> _Work task_: Throughout the listing below, show every line in which "rates" occurs.

> _Data extracts_:
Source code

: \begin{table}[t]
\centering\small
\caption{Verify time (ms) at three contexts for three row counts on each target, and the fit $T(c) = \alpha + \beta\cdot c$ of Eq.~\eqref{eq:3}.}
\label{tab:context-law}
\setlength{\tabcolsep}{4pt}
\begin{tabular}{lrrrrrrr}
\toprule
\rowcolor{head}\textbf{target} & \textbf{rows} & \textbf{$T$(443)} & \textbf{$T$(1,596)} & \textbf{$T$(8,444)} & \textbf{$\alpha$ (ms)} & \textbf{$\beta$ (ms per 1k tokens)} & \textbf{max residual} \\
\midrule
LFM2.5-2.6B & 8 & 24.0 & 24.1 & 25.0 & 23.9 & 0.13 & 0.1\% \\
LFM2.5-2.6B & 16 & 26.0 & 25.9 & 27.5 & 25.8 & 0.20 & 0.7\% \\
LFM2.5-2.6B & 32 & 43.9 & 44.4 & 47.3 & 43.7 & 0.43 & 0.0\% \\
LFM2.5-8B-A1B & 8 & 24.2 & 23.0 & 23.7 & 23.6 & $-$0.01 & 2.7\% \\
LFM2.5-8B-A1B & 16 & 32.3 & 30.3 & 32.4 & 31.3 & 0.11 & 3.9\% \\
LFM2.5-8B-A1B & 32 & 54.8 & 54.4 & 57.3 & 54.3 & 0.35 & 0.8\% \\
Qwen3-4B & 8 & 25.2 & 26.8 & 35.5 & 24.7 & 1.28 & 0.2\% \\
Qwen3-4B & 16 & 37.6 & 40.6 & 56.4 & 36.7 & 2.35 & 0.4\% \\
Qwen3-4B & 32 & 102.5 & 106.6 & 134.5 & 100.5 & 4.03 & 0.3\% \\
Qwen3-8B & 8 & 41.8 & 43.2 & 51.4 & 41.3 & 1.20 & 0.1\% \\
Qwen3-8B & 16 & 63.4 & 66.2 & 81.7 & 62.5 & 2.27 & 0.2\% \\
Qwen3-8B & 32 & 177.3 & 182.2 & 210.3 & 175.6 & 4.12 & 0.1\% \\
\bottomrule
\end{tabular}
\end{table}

...

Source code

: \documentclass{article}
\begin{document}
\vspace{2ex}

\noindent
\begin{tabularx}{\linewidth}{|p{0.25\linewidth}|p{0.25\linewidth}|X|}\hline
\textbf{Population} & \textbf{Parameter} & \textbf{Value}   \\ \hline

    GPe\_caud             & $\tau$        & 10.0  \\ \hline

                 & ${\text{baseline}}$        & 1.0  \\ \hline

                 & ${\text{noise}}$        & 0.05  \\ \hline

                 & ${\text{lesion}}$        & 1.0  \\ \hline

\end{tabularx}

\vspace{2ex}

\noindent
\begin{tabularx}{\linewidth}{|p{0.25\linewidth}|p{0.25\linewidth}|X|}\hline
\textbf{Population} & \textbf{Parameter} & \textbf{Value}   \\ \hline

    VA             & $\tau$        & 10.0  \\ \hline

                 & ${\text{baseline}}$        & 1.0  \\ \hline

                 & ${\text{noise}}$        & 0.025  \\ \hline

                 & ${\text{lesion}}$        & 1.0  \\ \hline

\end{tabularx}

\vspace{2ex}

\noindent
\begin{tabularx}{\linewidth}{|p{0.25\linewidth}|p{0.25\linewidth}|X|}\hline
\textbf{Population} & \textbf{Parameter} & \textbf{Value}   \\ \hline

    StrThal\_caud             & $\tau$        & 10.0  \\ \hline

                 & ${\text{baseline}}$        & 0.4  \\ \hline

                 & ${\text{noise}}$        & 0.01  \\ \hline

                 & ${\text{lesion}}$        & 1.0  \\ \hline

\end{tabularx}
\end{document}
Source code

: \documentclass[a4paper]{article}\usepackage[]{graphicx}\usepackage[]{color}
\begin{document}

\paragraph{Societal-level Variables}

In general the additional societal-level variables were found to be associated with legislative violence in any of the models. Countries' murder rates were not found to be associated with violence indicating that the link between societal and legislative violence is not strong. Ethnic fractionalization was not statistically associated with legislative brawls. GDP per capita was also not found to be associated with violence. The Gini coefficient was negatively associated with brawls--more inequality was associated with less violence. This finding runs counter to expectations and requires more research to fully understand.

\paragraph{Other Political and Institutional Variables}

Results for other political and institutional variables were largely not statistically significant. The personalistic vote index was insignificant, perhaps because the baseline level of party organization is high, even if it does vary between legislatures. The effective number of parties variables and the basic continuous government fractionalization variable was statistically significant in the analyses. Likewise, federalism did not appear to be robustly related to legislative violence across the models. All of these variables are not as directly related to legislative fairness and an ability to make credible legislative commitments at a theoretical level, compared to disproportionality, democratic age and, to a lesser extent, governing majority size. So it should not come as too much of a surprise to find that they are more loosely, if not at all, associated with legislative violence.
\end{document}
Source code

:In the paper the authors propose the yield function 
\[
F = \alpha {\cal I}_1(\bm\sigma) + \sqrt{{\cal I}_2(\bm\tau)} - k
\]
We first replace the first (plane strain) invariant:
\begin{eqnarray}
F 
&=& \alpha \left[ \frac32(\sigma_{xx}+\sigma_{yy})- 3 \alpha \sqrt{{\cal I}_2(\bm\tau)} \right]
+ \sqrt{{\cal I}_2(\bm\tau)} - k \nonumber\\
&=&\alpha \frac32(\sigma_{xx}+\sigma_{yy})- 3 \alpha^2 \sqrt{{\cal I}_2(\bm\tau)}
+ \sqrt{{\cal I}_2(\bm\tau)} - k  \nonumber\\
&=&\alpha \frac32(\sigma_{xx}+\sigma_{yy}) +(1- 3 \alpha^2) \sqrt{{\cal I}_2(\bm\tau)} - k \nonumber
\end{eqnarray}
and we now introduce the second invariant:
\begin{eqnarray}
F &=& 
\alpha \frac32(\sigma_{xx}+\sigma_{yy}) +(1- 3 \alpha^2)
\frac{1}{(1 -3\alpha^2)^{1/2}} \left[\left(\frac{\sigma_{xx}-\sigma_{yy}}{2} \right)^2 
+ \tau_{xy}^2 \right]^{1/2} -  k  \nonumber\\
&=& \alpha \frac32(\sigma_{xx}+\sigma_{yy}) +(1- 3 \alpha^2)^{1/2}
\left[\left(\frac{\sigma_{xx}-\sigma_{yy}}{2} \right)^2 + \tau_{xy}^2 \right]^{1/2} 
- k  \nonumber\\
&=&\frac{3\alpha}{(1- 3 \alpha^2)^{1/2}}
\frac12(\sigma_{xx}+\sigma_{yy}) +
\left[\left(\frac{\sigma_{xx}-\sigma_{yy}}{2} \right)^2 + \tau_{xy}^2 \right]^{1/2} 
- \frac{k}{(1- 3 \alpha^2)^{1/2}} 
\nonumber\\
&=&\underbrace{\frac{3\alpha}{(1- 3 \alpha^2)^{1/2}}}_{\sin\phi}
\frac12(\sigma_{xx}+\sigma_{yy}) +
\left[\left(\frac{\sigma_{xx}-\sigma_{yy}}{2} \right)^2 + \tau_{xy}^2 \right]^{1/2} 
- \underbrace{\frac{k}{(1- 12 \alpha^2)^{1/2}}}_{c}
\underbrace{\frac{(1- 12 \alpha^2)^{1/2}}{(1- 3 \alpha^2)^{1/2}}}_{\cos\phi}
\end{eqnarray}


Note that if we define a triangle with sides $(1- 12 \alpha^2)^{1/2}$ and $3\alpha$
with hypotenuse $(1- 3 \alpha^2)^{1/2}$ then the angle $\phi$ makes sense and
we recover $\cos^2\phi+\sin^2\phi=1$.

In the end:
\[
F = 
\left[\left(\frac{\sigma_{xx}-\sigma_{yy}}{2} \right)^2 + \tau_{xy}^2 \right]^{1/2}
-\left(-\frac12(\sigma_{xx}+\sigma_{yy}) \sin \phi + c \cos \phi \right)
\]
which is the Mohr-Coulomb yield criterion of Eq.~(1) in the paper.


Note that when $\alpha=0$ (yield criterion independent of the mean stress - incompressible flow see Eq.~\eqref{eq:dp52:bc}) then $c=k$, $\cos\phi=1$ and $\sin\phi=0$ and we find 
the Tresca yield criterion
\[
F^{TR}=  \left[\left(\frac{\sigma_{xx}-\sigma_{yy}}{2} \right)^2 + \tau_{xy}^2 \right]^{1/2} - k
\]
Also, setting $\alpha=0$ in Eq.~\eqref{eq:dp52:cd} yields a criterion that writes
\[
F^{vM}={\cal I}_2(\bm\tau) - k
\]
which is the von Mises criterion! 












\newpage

---

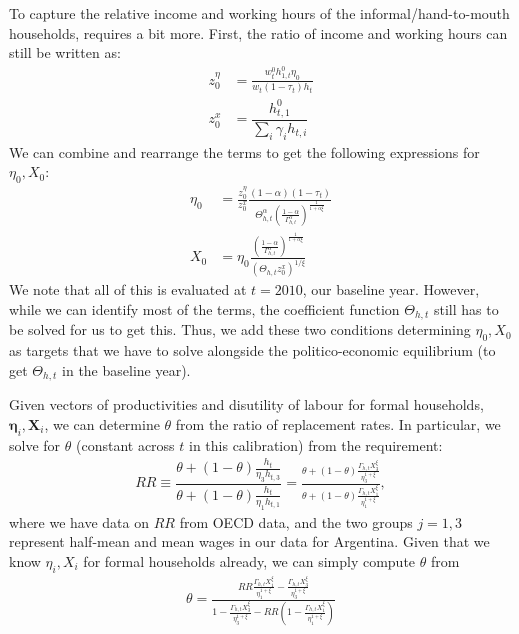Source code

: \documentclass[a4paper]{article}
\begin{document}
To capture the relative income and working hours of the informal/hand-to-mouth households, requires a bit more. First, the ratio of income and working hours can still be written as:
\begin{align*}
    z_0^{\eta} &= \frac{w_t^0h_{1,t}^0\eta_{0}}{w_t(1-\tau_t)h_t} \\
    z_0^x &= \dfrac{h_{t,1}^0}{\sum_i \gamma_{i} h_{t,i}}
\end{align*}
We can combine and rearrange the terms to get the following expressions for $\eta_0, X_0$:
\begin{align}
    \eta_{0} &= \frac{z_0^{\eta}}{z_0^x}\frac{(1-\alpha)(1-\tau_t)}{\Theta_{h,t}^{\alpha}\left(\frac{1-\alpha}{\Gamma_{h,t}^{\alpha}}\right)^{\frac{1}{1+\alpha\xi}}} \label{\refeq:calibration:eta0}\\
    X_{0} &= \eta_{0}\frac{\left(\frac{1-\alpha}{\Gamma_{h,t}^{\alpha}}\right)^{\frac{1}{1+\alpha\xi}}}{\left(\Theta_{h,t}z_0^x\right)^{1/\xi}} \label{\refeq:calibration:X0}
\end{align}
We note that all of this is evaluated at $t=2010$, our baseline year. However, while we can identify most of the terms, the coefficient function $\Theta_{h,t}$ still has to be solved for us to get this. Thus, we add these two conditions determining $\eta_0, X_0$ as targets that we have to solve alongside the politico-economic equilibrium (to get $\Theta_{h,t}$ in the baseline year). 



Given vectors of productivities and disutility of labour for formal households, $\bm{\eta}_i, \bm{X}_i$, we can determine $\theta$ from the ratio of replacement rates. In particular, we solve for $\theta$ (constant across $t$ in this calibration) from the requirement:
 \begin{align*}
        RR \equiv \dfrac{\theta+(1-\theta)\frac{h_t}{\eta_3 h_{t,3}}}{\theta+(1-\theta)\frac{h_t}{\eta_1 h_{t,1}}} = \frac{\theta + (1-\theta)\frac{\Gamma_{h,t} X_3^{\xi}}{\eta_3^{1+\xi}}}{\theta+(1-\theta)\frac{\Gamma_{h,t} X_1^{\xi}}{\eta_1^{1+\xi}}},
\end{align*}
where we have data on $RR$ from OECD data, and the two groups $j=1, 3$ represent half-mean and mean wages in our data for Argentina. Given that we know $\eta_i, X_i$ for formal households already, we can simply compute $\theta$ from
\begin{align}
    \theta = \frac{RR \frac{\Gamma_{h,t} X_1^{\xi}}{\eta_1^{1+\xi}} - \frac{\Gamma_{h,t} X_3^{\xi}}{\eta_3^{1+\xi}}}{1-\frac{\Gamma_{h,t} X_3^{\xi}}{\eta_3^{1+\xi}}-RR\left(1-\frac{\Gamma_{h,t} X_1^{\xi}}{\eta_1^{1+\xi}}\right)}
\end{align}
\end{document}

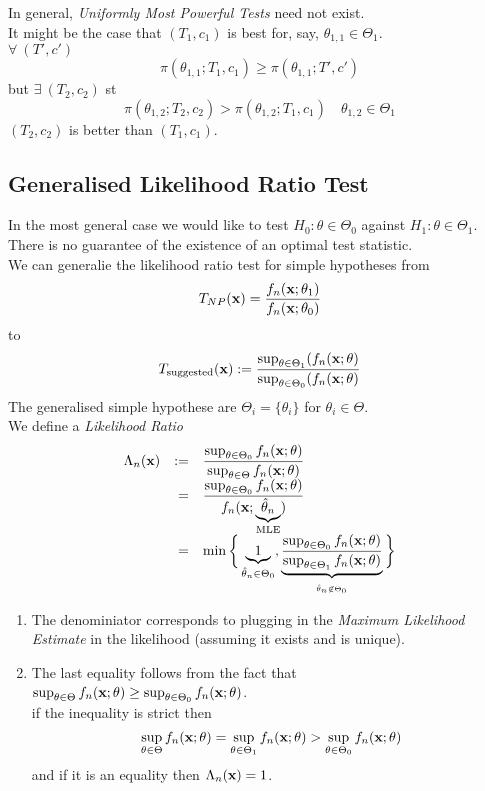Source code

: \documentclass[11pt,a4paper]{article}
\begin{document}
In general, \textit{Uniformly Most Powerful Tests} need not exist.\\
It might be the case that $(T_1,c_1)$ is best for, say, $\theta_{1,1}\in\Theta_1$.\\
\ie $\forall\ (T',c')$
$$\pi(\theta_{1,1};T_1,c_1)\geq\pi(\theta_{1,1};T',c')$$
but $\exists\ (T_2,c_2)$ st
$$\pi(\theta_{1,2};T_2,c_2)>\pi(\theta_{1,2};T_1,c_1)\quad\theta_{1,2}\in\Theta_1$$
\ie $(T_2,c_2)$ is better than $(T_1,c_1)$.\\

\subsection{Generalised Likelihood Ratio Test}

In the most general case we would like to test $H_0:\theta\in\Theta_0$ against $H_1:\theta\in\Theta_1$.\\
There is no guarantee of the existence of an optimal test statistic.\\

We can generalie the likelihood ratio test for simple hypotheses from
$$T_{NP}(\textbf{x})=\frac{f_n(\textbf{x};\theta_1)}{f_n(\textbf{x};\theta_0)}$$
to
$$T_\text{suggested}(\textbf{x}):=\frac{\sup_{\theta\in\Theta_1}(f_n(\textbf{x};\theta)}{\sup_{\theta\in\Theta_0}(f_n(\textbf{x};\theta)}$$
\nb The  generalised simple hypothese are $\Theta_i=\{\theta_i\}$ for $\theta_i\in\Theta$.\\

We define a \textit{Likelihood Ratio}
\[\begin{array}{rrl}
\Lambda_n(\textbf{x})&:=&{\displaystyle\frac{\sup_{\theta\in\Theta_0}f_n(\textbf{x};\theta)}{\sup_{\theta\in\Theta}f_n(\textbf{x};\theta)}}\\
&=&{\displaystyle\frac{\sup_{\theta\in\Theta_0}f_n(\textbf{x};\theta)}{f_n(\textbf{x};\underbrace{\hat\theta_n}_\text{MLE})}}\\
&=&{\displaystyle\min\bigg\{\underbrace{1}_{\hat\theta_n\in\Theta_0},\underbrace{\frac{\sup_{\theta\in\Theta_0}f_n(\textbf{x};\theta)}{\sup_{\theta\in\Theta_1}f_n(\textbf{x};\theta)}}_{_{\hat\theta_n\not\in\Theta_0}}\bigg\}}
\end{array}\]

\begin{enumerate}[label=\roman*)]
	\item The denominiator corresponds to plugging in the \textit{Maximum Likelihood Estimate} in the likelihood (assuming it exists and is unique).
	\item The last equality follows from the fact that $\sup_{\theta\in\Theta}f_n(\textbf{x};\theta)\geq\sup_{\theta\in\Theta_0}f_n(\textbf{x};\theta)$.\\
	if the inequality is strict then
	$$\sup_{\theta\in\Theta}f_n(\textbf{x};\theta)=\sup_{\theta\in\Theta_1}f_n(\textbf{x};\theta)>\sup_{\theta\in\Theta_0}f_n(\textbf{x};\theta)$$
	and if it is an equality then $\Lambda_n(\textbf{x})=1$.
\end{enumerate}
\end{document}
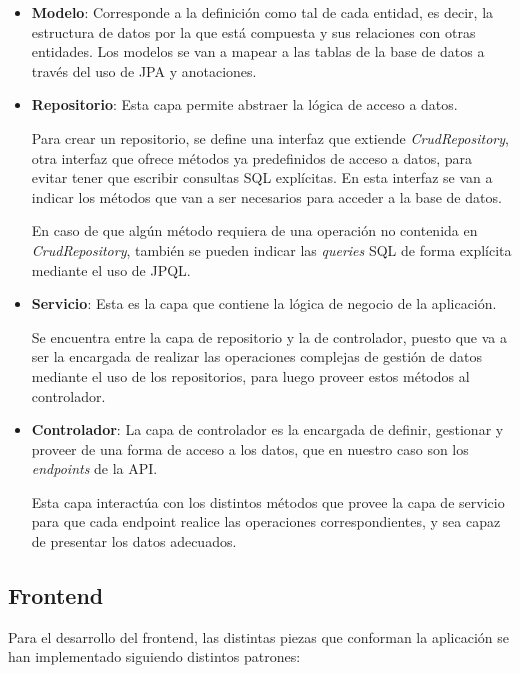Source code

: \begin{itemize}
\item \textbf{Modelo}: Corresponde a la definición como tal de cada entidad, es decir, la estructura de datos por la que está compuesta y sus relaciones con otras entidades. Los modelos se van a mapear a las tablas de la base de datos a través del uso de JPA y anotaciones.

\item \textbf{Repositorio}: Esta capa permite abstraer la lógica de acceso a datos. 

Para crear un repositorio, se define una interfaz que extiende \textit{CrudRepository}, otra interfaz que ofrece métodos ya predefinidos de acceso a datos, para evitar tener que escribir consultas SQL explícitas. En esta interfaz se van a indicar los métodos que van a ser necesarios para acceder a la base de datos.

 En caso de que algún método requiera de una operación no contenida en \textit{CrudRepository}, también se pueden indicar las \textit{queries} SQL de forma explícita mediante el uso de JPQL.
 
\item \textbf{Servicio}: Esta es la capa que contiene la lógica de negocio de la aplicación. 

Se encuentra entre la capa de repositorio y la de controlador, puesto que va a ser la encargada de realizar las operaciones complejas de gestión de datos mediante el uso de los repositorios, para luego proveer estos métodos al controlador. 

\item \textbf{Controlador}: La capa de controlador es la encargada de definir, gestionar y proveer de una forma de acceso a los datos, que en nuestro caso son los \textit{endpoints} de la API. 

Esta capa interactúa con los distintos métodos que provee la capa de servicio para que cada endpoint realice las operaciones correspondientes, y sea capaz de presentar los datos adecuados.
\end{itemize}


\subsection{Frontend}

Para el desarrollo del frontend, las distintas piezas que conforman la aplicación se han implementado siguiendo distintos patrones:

> _Result_:
In general the additional societal-level variables were found to be associated with legislative violence in any of the models. Countries' murder rates were not found to be associated with violence indicating that the link between societal and legislative violence is not strong. Ethnic fractionalization was not statistically associated with legislative brawls. GDP per capita was also not found to be associated with violence. The Gini coefficient was negatively associated with brawls--more inequality was associated with less violence. This finding runs counter to expectations and requires more research to fully understand.
Given vectors of productivities and disutility of labour for formal households, $\bm{\eta}_i, \bm{X}_i$, we can determine $\theta$ from the ratio of replacement rates. In particular, we solve for $\theta$ (constant across $t$ in this calibration) from the requirement:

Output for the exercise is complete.